- Ethereum is rangebound on Thursday trading.
- Lack of institutional interest may increase pressure on the digital assets.
ETH/USD is consolidating losses incurred during Wednesday’s carnage. Looking technically, the rebound above $250 is a must for a more sustainable recovery; however, the market is still too sleepy to start squeezing the shorts.
Bitcoin is the traditional trend-setter, so Ethereum, the second largest coin by market value, is likely to follow the lead of BTC, which is also sitting quietly in a narrow range, mostly unchanged since the beginning of the day.
The industry experts lay the blame on Goldman. The bank abandoned its plans to tap the crypto universe, joining the ranks of institutions that delayed or canceled cryptocurrency related projects.

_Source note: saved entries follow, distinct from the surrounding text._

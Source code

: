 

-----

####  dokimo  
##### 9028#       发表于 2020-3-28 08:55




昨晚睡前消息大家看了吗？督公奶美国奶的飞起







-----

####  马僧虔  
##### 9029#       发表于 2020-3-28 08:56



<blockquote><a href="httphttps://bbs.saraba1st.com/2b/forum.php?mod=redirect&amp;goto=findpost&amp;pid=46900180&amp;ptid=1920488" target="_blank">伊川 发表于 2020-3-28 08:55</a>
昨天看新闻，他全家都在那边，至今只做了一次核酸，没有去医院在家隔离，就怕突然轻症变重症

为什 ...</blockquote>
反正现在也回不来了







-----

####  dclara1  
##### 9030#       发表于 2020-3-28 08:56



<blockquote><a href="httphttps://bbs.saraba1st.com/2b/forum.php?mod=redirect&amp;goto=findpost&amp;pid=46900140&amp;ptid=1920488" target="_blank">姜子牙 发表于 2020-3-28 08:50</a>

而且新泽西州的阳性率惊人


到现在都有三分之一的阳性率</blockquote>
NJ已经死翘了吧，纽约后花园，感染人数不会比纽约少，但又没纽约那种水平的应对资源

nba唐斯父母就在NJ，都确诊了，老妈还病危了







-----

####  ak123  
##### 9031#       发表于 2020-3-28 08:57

“The expectation of adoption by Wall Street has been a major theme for the cryptocurrency market for the last year, so any kind of updates on that can certainly move the prices. Even if it’s not true, it should be enough to cause a minor selloff like this in cryptocurrencies,” Mati Greenspan, the senior market analyst at eToro commented in a phone interview with Bloomberg.
While Goldman explained the decision by lack of conclusion on the scope of the digital asset offering, the market players feel that institutional players are somewhat disappointed and concerned by obscure regulation.
Ethereum’s technical picture
As it is visible on a 15-min timeframe, the nearest resistance is created by SMA50 at $230. Once it is cleared, ETH/USD will be able to proceed to $240 and $244 (SMA100). Psychologically important $250 is followed by $265 (SMA200) and the broken trendline at $276.
On the downside, the ultimate support is $200 handle.